No one knows if the visa officer even looked at Norwu's application, which included a special invitation and sponsorship from the United Nations Foundation. But one thing is clear: the embassy effectively took away her right to participate as a girl leader and raise her voice for Liberia in the halls of the United Nations. They took away her right to speak.

We invited Norwu to write about her experience and share what she would have done had she been given the chance to attend CSW. Here is what she said:

I was excited to attend the CSW because it would have enabled me to hear stories from other adolescent girls and learn from their experience. This would have also afforded me the opportunity to network with others in prioritizing girls' empowerment, even after the end of the conference. Moreover, my participation would have given me the chance to learn the linkages of girls' empowerment to that of sustainable development, and to unlock and discover the potential within me....

It is very disappointing not being able attend CSW60 due to the denial of a US visa. I believe there is so much inside of me that I can develop and give back to girls in Liberia. As it is, very few girls are given the opportunity to sit at the table and participate in the discussions that affect our lives. This opportunity would have helped me to explore new ideas and be inspired to do more.

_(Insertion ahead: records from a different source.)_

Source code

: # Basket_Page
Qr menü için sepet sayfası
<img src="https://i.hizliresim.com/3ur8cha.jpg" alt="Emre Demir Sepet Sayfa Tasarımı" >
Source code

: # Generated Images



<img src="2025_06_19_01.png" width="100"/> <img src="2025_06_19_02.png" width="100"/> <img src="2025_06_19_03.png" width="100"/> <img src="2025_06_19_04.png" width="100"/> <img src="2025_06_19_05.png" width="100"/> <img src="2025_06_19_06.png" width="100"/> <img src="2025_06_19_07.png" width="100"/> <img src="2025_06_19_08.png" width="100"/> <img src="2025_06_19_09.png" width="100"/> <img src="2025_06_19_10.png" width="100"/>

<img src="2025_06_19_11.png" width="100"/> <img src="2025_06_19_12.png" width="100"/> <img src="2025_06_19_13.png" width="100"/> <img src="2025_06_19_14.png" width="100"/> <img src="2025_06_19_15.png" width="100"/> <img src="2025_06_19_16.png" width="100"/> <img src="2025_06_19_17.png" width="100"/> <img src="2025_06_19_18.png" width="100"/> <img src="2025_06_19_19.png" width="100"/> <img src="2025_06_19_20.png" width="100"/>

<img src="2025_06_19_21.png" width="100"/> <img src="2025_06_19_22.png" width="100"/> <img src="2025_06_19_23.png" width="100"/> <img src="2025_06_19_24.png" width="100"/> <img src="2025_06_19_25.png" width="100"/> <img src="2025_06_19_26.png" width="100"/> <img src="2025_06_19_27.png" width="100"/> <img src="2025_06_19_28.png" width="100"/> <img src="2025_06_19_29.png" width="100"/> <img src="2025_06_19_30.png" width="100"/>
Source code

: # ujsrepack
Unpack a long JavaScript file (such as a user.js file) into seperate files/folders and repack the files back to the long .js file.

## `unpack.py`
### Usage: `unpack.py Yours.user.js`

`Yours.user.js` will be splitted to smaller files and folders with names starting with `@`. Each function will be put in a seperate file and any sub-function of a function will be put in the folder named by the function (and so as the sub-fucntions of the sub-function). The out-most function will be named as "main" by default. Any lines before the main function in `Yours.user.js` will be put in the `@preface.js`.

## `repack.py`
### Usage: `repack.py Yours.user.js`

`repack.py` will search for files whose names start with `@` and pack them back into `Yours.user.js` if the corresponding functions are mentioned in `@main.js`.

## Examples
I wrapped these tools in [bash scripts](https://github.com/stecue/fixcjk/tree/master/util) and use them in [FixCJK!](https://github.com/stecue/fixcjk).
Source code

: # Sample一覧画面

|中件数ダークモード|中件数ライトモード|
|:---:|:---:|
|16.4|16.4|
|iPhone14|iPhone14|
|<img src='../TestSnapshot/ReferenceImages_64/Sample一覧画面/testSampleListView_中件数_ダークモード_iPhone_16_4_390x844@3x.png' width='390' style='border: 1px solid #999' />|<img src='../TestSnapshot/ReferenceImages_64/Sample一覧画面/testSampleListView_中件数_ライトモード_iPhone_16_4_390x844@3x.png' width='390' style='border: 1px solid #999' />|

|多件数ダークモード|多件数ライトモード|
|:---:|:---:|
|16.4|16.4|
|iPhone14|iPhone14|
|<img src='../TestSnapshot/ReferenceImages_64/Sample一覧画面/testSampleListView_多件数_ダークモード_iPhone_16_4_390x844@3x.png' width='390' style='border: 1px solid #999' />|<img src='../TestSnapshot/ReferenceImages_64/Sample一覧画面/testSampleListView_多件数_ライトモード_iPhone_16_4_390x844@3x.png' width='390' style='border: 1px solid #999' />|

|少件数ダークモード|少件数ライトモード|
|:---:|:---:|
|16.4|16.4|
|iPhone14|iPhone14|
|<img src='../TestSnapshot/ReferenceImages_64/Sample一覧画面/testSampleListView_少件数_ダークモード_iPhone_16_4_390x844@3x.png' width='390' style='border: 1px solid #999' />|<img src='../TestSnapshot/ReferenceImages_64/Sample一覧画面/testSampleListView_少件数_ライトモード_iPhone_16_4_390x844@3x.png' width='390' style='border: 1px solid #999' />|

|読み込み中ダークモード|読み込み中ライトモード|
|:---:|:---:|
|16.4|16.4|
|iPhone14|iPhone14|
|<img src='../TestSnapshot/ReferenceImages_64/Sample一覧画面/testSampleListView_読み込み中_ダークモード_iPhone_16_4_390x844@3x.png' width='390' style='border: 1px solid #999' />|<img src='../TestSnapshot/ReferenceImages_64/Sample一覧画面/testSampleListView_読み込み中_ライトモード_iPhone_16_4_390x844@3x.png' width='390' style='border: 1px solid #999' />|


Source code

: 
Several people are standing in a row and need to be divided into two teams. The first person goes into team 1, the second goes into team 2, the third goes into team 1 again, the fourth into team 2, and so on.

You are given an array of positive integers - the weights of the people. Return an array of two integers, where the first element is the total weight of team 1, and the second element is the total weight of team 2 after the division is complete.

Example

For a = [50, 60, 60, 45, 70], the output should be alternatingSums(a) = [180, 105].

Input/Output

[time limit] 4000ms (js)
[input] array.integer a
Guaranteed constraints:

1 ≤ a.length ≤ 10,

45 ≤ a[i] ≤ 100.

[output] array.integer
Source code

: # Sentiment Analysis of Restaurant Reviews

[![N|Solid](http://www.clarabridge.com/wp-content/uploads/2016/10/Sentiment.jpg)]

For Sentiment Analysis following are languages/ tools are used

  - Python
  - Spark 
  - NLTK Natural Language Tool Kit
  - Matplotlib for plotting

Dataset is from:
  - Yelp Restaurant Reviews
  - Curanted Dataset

The fact is that even if a girl has big dreams and hopes, her dreams and hopes have no chance of becoming real until she is given the opportunities and resources to achieve them. By being denied a visa, another girl loses the opportunity to be transformed, motivated, and inspired to make a difference.

Unfortunately, Norwu's experience is not unique. Many adolescent girls from Africa and Latin America are profiled as "flight risks" - poor girls with no future in their country who would likely overstay their visa in the United States.

And herein lies the problem. As long as we - United Nations officials, policymakers, visa officers, and decision makers of all kinds - continue to view girls like Norwu as poor girls with no future, that is exactly what too many of them will forever remain. Their voices will remain silent, their power invisible.

In 2011, on behalf of the Girls Advocacy Forum in Liberia, Norwu presented a decree to Nobel Prize winner President Ellen Johnson Sirleaf and stated, "We decree that we will be stakeholders of our own development. We, the future leaders of Liberia, are the base to which Liberia will be shaped."

Girls are their own best advocates, able to effectively articulate both their own needs and solutions. Norwu, and millions of girls like her, have the potential to transform their countries and the world - but only if we choose to listen.